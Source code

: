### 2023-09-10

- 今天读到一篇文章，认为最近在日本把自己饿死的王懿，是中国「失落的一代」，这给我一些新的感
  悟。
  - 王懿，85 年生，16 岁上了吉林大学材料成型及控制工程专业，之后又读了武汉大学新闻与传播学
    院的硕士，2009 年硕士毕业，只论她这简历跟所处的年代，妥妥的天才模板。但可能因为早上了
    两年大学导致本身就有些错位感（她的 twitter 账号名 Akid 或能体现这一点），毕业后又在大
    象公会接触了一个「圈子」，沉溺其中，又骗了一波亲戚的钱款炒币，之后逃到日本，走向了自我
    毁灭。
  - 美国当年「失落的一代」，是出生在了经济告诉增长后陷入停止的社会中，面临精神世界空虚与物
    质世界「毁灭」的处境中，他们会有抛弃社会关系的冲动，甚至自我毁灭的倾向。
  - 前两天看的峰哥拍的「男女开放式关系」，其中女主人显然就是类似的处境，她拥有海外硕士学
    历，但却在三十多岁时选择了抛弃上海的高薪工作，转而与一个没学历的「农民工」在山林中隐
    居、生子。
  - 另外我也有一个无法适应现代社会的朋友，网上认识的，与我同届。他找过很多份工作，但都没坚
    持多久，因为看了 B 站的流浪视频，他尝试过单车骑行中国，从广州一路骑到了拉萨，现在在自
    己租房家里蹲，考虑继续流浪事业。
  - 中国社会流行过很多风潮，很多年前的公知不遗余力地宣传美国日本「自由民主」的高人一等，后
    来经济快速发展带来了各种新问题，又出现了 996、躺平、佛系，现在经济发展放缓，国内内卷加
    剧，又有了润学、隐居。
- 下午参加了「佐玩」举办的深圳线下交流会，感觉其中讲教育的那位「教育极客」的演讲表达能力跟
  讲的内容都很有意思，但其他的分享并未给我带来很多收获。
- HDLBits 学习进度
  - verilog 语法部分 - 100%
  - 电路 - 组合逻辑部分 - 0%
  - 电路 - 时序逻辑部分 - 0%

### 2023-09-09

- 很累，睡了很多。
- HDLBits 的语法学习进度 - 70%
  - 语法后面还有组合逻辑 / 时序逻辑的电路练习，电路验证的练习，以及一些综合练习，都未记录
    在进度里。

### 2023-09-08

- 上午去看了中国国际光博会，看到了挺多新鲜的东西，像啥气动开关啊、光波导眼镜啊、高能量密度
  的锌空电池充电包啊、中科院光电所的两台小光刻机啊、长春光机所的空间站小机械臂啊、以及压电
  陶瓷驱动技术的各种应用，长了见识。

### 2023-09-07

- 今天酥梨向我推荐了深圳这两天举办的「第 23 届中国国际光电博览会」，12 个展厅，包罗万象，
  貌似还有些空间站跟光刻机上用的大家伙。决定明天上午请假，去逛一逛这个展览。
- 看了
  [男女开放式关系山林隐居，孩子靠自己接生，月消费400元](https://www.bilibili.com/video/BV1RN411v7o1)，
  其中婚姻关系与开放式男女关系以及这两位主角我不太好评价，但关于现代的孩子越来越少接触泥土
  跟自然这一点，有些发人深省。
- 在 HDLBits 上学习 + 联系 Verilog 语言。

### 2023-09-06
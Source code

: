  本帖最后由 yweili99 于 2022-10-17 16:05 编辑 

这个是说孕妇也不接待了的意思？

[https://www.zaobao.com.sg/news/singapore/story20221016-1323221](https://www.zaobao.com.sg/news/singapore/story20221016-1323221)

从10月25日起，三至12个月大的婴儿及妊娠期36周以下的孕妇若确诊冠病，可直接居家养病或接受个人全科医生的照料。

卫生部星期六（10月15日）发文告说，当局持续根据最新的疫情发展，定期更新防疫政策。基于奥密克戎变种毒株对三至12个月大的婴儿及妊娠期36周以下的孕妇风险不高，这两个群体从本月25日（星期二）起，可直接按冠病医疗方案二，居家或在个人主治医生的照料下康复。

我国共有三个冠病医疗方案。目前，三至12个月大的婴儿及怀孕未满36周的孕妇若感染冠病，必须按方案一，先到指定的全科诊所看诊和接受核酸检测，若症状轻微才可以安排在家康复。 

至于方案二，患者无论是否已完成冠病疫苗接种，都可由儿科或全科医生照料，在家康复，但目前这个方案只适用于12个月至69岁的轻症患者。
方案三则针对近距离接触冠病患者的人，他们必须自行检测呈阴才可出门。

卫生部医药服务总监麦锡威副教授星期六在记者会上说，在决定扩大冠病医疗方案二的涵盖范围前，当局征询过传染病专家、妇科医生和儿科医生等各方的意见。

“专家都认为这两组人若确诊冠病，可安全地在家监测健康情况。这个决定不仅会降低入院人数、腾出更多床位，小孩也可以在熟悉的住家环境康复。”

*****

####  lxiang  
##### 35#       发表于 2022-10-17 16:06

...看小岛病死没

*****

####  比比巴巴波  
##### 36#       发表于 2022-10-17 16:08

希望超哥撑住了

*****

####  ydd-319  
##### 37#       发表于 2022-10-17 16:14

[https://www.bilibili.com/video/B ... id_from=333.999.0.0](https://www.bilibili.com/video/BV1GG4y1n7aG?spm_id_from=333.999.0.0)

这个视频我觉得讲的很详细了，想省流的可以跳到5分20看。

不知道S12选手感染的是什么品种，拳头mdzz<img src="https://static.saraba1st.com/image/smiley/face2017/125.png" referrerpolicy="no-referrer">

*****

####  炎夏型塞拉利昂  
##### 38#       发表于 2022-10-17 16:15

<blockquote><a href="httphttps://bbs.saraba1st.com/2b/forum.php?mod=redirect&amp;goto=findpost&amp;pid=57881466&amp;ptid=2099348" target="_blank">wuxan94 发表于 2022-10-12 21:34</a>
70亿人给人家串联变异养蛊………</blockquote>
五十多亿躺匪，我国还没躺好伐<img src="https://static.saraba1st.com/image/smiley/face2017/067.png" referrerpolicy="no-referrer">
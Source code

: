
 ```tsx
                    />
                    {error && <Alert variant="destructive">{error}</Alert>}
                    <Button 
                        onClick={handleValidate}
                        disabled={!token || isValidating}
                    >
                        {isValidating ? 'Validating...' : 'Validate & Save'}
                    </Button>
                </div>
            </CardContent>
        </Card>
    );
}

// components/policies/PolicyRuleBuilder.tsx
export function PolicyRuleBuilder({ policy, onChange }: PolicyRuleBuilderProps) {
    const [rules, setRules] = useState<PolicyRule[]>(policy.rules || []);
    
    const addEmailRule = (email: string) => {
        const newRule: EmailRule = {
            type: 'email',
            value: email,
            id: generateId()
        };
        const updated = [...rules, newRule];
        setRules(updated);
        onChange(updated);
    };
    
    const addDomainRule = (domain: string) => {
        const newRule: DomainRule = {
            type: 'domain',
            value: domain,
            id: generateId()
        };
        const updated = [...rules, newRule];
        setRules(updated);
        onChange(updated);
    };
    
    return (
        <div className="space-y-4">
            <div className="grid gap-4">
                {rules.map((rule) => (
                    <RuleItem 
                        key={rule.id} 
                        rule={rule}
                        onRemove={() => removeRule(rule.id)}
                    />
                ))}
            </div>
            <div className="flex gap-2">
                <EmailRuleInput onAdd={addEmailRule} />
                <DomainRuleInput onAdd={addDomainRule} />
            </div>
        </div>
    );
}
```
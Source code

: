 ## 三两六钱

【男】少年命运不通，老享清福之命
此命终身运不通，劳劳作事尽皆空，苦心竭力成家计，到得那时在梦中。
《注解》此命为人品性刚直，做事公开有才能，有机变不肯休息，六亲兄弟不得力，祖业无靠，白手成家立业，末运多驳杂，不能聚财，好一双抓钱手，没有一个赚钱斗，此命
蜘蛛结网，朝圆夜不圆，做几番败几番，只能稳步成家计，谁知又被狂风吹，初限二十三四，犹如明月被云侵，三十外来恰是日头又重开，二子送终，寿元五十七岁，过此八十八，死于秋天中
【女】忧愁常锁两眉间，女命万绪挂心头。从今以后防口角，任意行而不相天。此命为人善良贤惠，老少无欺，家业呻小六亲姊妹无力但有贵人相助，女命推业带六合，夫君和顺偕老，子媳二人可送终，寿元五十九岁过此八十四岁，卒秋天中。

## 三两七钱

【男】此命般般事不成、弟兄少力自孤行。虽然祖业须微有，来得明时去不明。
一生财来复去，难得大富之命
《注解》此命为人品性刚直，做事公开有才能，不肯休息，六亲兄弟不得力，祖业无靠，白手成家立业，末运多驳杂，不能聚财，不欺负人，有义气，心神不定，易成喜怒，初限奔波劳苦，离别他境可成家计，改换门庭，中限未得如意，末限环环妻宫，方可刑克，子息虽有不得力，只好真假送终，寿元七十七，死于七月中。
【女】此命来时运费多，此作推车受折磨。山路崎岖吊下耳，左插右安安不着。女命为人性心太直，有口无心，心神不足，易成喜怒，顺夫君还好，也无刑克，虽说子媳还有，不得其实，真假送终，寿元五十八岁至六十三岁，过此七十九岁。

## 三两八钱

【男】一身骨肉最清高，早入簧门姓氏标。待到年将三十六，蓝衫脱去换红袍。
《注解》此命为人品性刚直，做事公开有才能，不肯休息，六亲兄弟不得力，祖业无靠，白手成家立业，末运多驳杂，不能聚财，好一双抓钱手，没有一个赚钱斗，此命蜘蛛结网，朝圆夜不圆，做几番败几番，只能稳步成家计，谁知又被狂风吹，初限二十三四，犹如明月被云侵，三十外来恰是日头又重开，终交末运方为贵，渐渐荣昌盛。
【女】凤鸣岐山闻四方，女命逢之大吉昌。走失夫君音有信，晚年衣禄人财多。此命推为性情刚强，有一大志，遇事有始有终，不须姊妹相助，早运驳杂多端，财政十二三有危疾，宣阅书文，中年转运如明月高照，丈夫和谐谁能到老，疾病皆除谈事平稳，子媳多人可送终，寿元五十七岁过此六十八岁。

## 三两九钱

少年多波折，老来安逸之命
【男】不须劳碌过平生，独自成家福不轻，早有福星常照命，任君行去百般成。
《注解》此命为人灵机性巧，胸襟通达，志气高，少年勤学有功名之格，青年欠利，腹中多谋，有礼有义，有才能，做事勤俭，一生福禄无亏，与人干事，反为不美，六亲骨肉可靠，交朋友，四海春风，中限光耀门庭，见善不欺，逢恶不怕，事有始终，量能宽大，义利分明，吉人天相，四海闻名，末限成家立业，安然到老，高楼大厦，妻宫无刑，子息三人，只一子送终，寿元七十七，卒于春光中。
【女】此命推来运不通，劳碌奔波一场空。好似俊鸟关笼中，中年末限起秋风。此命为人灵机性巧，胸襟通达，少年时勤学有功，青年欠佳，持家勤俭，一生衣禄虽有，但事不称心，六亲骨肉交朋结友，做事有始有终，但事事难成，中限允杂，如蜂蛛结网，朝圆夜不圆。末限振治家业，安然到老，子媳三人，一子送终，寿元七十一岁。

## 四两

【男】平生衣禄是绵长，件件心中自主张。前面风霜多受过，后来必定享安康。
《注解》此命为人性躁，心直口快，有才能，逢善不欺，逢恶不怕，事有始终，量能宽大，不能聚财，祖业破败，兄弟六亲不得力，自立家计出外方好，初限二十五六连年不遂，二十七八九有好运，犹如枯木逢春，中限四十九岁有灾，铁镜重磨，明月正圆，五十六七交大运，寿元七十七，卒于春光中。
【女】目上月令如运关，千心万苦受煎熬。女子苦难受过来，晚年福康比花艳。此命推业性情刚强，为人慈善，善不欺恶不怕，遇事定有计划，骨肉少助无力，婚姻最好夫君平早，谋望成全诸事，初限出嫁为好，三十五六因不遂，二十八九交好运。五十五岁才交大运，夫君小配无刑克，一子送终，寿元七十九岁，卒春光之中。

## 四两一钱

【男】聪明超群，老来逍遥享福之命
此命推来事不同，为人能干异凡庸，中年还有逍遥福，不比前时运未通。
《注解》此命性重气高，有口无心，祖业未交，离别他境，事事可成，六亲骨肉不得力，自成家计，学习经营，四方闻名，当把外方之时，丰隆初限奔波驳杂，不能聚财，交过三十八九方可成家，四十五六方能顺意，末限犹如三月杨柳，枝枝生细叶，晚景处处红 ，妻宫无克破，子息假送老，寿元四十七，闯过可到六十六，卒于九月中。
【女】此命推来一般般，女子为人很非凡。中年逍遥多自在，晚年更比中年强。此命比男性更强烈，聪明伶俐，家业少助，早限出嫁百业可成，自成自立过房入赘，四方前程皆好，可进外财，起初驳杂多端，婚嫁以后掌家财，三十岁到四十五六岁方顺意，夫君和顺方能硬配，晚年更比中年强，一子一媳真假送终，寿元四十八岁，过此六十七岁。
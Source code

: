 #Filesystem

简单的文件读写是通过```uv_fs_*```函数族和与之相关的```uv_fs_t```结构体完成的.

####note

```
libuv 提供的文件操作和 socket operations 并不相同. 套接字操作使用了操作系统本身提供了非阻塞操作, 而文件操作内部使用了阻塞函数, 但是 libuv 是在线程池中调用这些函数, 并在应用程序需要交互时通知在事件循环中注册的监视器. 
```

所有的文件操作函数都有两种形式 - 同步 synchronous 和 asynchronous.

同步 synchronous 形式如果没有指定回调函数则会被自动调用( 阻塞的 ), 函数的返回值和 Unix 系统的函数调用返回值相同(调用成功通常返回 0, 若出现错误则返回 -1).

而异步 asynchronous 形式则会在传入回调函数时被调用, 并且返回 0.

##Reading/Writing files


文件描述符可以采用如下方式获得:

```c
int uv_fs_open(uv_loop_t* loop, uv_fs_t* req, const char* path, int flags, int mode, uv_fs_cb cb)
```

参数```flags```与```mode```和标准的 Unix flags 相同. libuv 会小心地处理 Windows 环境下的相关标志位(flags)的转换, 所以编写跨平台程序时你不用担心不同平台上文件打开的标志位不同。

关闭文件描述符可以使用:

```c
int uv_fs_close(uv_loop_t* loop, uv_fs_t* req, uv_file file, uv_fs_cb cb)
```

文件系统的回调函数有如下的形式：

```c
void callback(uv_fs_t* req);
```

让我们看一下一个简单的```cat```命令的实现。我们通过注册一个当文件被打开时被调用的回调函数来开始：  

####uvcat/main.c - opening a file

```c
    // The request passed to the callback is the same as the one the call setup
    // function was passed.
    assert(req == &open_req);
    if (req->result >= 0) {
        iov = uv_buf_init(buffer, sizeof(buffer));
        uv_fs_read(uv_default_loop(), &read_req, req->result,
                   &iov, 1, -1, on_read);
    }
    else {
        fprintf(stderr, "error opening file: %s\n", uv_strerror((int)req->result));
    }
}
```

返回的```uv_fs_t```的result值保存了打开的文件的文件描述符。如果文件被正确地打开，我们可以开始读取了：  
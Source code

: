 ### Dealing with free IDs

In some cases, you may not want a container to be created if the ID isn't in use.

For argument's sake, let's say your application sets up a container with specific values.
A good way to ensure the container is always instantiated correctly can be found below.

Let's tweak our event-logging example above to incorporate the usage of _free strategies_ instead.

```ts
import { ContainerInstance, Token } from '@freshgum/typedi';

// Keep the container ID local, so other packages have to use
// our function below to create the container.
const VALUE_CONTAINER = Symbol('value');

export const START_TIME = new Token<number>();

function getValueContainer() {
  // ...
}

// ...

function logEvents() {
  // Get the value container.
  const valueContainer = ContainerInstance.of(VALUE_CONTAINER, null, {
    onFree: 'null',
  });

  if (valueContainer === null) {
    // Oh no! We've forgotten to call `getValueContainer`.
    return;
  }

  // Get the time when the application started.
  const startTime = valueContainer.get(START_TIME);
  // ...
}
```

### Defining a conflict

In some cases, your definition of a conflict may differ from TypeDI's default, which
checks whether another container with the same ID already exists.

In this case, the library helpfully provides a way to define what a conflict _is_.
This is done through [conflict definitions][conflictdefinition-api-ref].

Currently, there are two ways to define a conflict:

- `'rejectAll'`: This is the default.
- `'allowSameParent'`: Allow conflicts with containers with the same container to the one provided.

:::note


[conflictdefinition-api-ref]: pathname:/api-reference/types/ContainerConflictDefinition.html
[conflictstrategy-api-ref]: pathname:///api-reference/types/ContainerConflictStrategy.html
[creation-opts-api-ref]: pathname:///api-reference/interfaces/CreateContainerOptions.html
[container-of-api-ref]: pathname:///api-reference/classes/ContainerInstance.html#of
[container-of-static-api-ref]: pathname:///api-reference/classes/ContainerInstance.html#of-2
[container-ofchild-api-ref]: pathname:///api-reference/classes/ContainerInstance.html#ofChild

━━━━━━━━━━

[EXERCISE GOAL]
Every line of the data that includes the word "same" should be copied.

[COMPLETED EXERCISE]
    // The request passed to the callback is the same as the one the call setup
checks whether another container with the same ID already exists.
- `'allowSameParent'`: Allow conflicts with containers with the same container to the one provided.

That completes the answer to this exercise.